• **Task brief**:
Go through the listing below and return each line that includes "automatizado".

• **Data for analysis**:
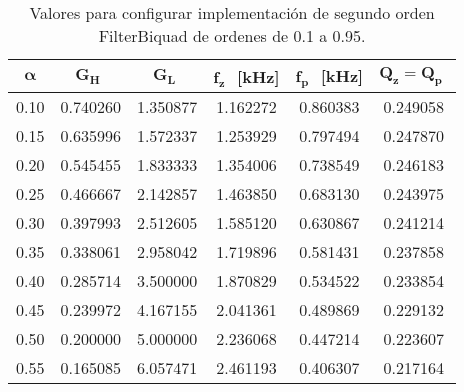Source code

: 	\begin{table}[!hbp]                                      
		\centering   
		\caption{Valores para configurar implementación de segundo orden FilterBiquad de ordenes de 0.1 a 0.95.}                            
		\label{tab:calculos_biquad}                                        
			\begin{tabular}{cccccc}                        
			\hline                                              
			$\bm{\alpha}$ & $\bm{G_{H}}\,\,$  & $\bm{G_{L}}\,\,$  & $\bm{f_{z}}\,\,$ [kHz] & $\bm{f_{p}}\,\,$ [kHz] & $\bm{Q_{z} = Q_{p}}\,\,$  \\            
			\hline                                              
			0.10 & 0.740260 & 1.350877 & 1.162272 & 0.860383 & 0.249058 \\   
		                                                          
			0.15 & 0.635996 & 1.572337 & 1.253929 & 0.797494 & 0.247870 \\   
		                                                        
			0.20 & 0.545455 & 1.833333 & 1.354006 & 0.738549 & 0.246183 \\   
	                                                          
			0.25 & 0.466667 & 2.142857 & 1.463850 & 0.683130 & 0.243975 \\   
		                                                        
			0.30 & 0.397993 & 2.512605 & 1.585120 & 0.630867 & 0.241214 \\   
		                                                          
			0.35 & 0.338061 & 2.958042 & 1.719896 & 0.581431 & 0.237858 \\   
			                                                        
			0.40 & 0.285714 & 3.500000 & 1.870829 & 0.534522 & 0.233854 \\   
		                                                          
			0.45 & 0.239972 & 4.167155 & 2.041361 & 0.489869 & 0.229132 \\   
			                                                          
			0.50 & 0.200000 & 5.000000 & 2.236068 & 0.447214 & 0.223607 \\   
		                                                         
			0.55 & 0.165085 & 6.057471 & 2.461193 & 0.406307 & 0.217164 \\   
			                                                         

\end{tabular}
\end{table}
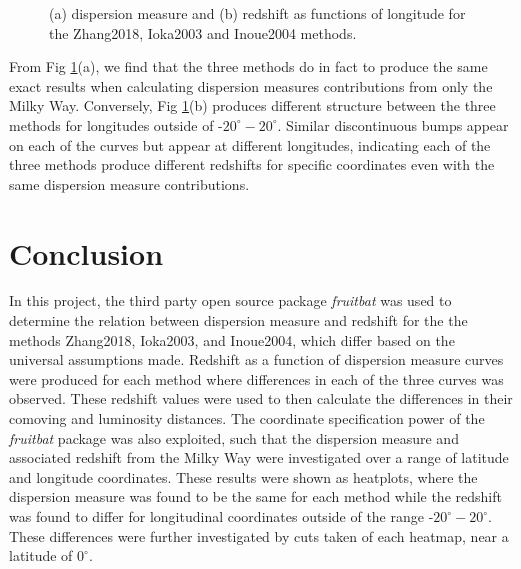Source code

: \documentclass{article}
\begin{document}
\begin{figure}[!htb]
\centering
{}\hfill
{}
\caption{ (a) dispersion measure and (b) redshift as functions of longitude for the Zhang2018, Ioka2003 and Inoue2004 methods.}
\label{fig:heatplotcut}
\end{figure}

From Fig \ref{fig:heatplotcut}(a), we find that the three methods do in fact to produce the same exact results when calculating dispersion measures contributions from only the Milky Way. Conversely, Fig \ref{fig:heatplotcut}(b) produces different structure between the three methods for longitudes outside of -$20^\circ-20^\circ$. Similar discontinuous bumps appear on each of the curves but appear at different longitudes, indicating each of the three methods produce different redshifts for specific coordinates even with the same dispersion measure contributions.

\section{Conclusion}

In this project, the third party open source package \emph{fruitbat} was used to determine the relation between dispersion measure and redshift for the the methods Zhang2018, Ioka2003, and Inoue2004, which differ based on the universal assumptions made. Redshift as a function of dispersion measure curves were produced for each method where differences in each of the three curves was observed. These redshift values were used to then calculate the differences in their comoving and luminosity distances. The coordinate specification power of the \emph{fruitbat} package was also exploited, such that the dispersion measure and associated redshift from the Milky Way were investigated over a range of latitude and longitude coordinates. These results were shown as heatplots, where the dispersion measure was found to be the same for each method while the redshift was found to differ for longitudinal coordinates outside of the range -$20^\circ-20^\circ$. These differences were further investigated by cuts taken of each heatmap, near a latitude of $0^\circ$.



\end{document}
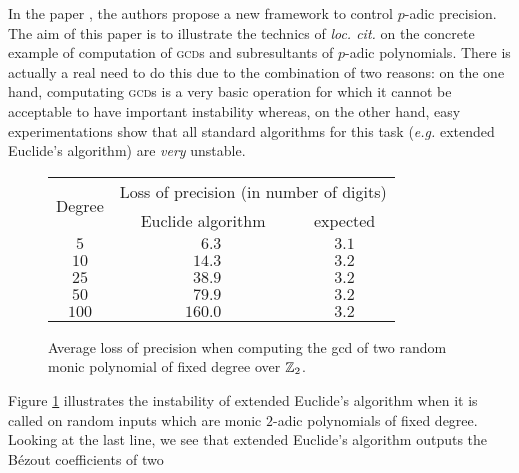 \documentclass{sig-alternate}
\begin{document}
In the paper \cite{padicprec}, the authors propose a new framework to control 
$p$-adic precision. The aim of this paper is to illustrate the technics 
of \emph{loc. cit.} on the concrete example of computation of 
\textsc{gcd}s and subresultants of $p$-adic polynomials. There is 
actually a real need to do this due to the combination of two reasons: on 
the one hand, computating \textsc{gcd}s is a very basic operation for 
which it cannot be acceptable to have important instability whereas, on 
the other hand, easy experimentations show that all standard algorithms 
for this task (\emph{e.g.} extended Euclide's algorithm) are \emph{very} 
unstable.
%
\begin{figure}
\renewcommand{\arraystretch}{1.2}
\begin{center}
\begin{tabular}{|c||c|c|}
\hline
\multirow{2}{*}{\hspace{0.2cm}Degree\hspace{0.2cm}\null} & 
\multicolumn{2}{c|}{\hspace{0.3cm}Loss of precision (in number of digits)\hspace{0.3cm}\null}\\
\cline{2-3}
& \hspace{0.3cm}Euclide algorithm\hspace{0.3cm}\null & expected \\
\hline
$5$ & $\phantom{00}6.3$ & $3.1$ \\
$10$ & $\phantom{0}14.3$ & $3.2$ \\
$25$ & $\phantom{0}38.9$ & $3.2$ \\
$50$ & $\phantom{0}79.9$ & $3.2$ \\
$100$ & $160.0$ & $3.2$ \\
\hline
\end{tabular}
\end{center}

\vspace{-0.3cm}

\caption{Average loss of precision when computing the {\sc gcd}
of two random monic polynomial of fixed degree over $\mathbb Z_2$.}
\label{fig:precision}

\vspace{-0.3cm}
\end{figure}
%
Figure \ref{fig:precision} illustrates the instability of extended Euclide's 
algorithm when it is called on random inputs which are monic $2$-adic 
polynomials of fixed degree. Looking at the last line, we see that 
extended Euclide's algorithm outputs the B\'ezout coefficients of two 
\end{document}
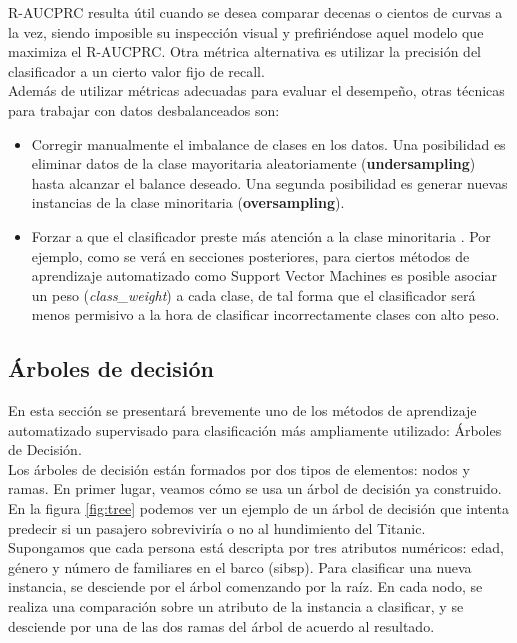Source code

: R-AUCPRC resulta útil cuando se desea comparar decenas o cientos de curvas a la vez, siendo imposible su inspección visual y prefiriéndose aquel modelo que maximiza el R-AUCPRC. Otra métrica alternativa es utilizar la precisión del clasificador a un cierto valor fijo de recall. \\

Además de utilizar métricas adecuadas para evaluar el desempeño, otras técnicas para trabajar con datos desbalanceados son:

\begin{itemize}
\item Corregir manualmente el imbalance de clases en los datos. Una posibilidad es eliminar datos de la clase mayoritaria aleatoriamente (\textbf{undersampling}) \cite{nathalie} hasta alcanzar el balance deseado. Una segunda posibilidad es generar nuevas instancias de la clase minoritaria (\textbf{oversampling}). \cite{he}
\item Forzar a que el clasificador preste más atención a la clase minoritaria \cite{imbalanced_svm}. Por ejemplo, como se verá en secciones posteriores, para ciertos métodos de aprendizaje automatizado como Support Vector Machines es posible asociar un peso (\textit{class\_weight}) a cada clase, de tal forma que el clasificador será menos permisivo a la hora de clasificar incorrectamente clases con alto peso.
\end{itemize}

\subsection{Árboles de decisión}
En esta sección se presentará brevemente uno de los métodos de aprendizaje automatizado supervisado para clasificación más ampliamente utilizado: Árboles de Decisión\cite{mitchell}. \\

Los árboles de decisión están formados por dos tipos de elementos: nodos y ramas. En primer lugar, veamos cómo se usa un árbol de decisión ya construido. En la figura \ref{fig:tree} podemos ver un ejemplo de un árbol de decisión que intenta predecir si un pasajero sobreviviría o no al hundimiento del Titanic.  \\

Supongamos que cada persona está descripta por tres atributos numéricos: edad, género y número de familiares en el barco (sibsp). Para clasificar una nueva instancia, se desciende por el árbol comenzando por la raíz. En cada nodo, se realiza una comparación sobre un atributo de la instancia a clasificar, y se desciende por una de las dos ramas del árbol de acuerdo al resultado. \\

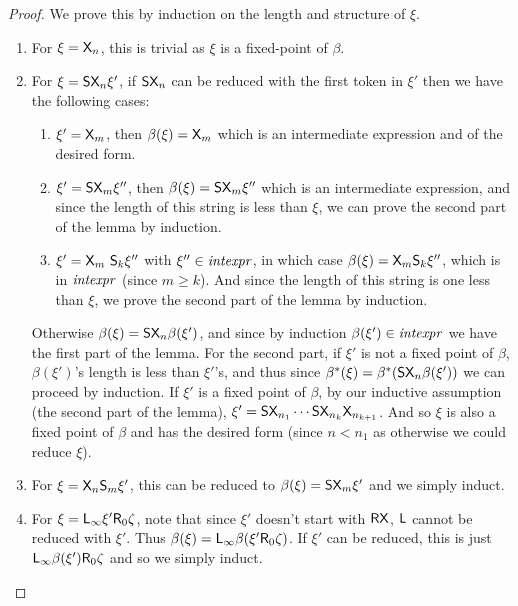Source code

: \documentclass{llncs}
\begin{document}
\begin{proof}

    We prove this by induction on the length and structure of $\xi$.
    \begin{enumerate}
        \item For $\xi=\mathsf{X}_n$, this is trivial as $\xi$ is a fixed-point of $\beta$.
        \item For $\xi=\mathsf{S}\mathsf{X}_n\xi'$, if $\mathsf{S}\mathsf{X}_n$ can be reduced with the first token in $\xi'$ then we have the following cases:
        \begin{enumerate}
            \item $\xi'=\mathsf{X}_m$, then $\beta(\xi)=\mathsf{X}_m$ which is an intermediate expression and of the desired form.
            \item $\xi'=\mathsf{S}\mathsf{X}_m\xi''$, then $\beta(\xi)=\mathsf{S}\mathsf{X}_m\xi''$ which is an intermediate expression, and since the length of this string is less than $\xi$, we can prove the second part of
            the lemma by induction.
            \item $\xi'=\mathsf{X}_m\ \mathsf{S}_k\xi''$ with $\xi''\in{\it intexpr}$, in which case $\beta(\xi)=\mathsf{X}_m\mathsf{S}_k\xi''$, which is in ${\it intexpr}$ (since $m\geq k$).
            And since the length of this string is one less than $\xi$, we prove the second part of the lemma by induction.
        \end{enumerate}
        Otherwise $\beta(\xi)=\mathsf{S}\mathsf{X}_n\beta(\xi')$, and since by induction $\beta(\xi')\in{\it intexpr}$ we have the first part of the lemma.
        For the second part, if $\xi'$ is not a fixed point of $\beta$, $\beta(\xi')$'s length is less than $\xi'$'s, and thus since $\beta^*(\xi)=\beta^*(\mathsf{S}\mathsf{X}_n\beta(\xi'))$ we can proceed by
        induction.
        If $\xi'$ is a fixed point of $\beta$, by our inductive assumption (the second part of the lemma), $\xi'=\mathsf{S}\mathsf{X}_{n_1}\cdots\mathsf{S}\mathsf{X}_{n_k}\mathsf{X}_{n_{k+1}}$.
        And so $\xi$ is also a fixed point of $\beta$ and has the desired form (since $n<n_1$ as otherwise we could reduce $\xi$).
        \item For $\xi=\mathsf{X}_n\mathsf{S}_m\xi'$, this can be reduced to $\beta(\xi)=\mathsf{S}\mathsf{X}_m\xi'$ and we simply induct.
        \item For $\xi=\mathsf{L}_\infty\xi'\mathsf{R}_0\zeta$, note that since $\xi'$ doesn't start with $\mathsf{R}\mathsf{X}$, $\mathsf{L}$ cannot be reduced with $\xi'$.
        Thus $\beta(\xi)=\mathsf{L}_\infty\beta(\xi'\mathsf{R}_0\zeta)$.
        If $\xi'$ can be reduced, this is just $\mathsf{L}_\infty\beta(\xi')\mathsf{R}_0\zeta$ and so we simply induct.


\end{enumerate}
\end{proof}
\end{document}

• **Output of the exercise**:
\item Forzar a que el clasificador preste más atención a la clase minoritaria \cite{imbalanced_svm}. Por ejemplo, como se verá en secciones posteriores, para ciertos métodos de aprendizaje automatizado como Support Vector Machines es posible asociar un peso (\textit{class\_weight}) a cada clase, de tal forma que el clasificador será menos permisivo a la hora de clasificar incorrectamente clases con alto peso.
En esta sección se presentará brevemente uno de los métodos de aprendizaje automatizado supervisado para clasificación más ampliamente utilizado: Árboles de Decisión\cite{mitchell}. \\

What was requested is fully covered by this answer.